Extensive Replication of a Retroviral Replicating Vector Can Expand the A Bulge in the Encephalomyocarditis Virus Internal Ribosome Entry Site and Change Translation Efficiency of the Downstream Transgene

We have developed retroviral replicating vectors (RRV) derived from Moloney murine gammaretrovirus with an amphotropic envelope and an encephalomyocarditis virus (EMCV) internal ribosome entry site (IRES)-transgene cassette downstream of the env gene. During long-term (180 days) replication of the vector in animals, a bulge of 7 adenosine residues (A's) in the J-K bifurcation domain sometimes serially added A's.
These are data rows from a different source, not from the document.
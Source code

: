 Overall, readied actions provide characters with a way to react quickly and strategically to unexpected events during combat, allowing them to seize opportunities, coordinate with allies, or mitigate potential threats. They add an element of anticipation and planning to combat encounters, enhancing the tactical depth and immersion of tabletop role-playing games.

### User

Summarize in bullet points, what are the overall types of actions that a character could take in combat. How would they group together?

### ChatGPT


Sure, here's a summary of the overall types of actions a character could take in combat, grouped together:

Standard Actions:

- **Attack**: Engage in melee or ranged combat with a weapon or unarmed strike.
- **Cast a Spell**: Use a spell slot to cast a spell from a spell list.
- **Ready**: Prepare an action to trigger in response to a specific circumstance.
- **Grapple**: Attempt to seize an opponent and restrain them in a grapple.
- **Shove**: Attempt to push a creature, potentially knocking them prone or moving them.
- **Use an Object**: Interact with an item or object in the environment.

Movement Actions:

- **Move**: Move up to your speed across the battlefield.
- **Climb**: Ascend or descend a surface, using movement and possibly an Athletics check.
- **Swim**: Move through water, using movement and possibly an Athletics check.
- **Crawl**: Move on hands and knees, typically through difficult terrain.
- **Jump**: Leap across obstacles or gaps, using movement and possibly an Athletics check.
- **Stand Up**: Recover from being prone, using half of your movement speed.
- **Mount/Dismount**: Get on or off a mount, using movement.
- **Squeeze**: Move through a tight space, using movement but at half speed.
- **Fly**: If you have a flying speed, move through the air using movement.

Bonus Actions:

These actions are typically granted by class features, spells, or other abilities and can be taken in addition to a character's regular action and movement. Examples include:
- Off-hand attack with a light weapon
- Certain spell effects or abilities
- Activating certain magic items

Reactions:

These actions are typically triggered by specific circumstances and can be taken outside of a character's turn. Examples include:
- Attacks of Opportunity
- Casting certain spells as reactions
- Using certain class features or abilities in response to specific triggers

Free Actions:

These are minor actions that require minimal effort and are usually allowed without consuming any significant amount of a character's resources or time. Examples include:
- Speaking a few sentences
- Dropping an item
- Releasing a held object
Therefore, vectors with 4-12 A's in the A bulge in the J-K bifurcation domain were generated, and the impact of the variants on transgene protein expression, vector stability, and IRES sequence upon multiple infection cycles was assessed in RRV encoding yeast-derived cytosine deaminase and green fluorescent protein in vitro. For transgene protein expression, after multiple infection cycles, RRV-IRES with 5-7 A's gave roughly comparable levels, 4 and 8 A's were within about 4-5-fold of the 6 A's, whereas 10 and 12 A's were marked lower. In terms of stability, after 10 infection cycles, expansion of A's appeared to be a more frequent event affecting transgene protein expression than viral genome deletions or rearrangement: 4 and 5 A's appeared completely stable; 6, 7, and particularly 8 A's showed some level of expansion in the A bulge; 10 and 12 A's underwent both expansion and transgene deletion. The strong relative translational activity of the 5 A's in the EMCV IRES has not been reported previously. The 5A RRV-IRES may have utility for preclinical and clinical applications where extended replication is required.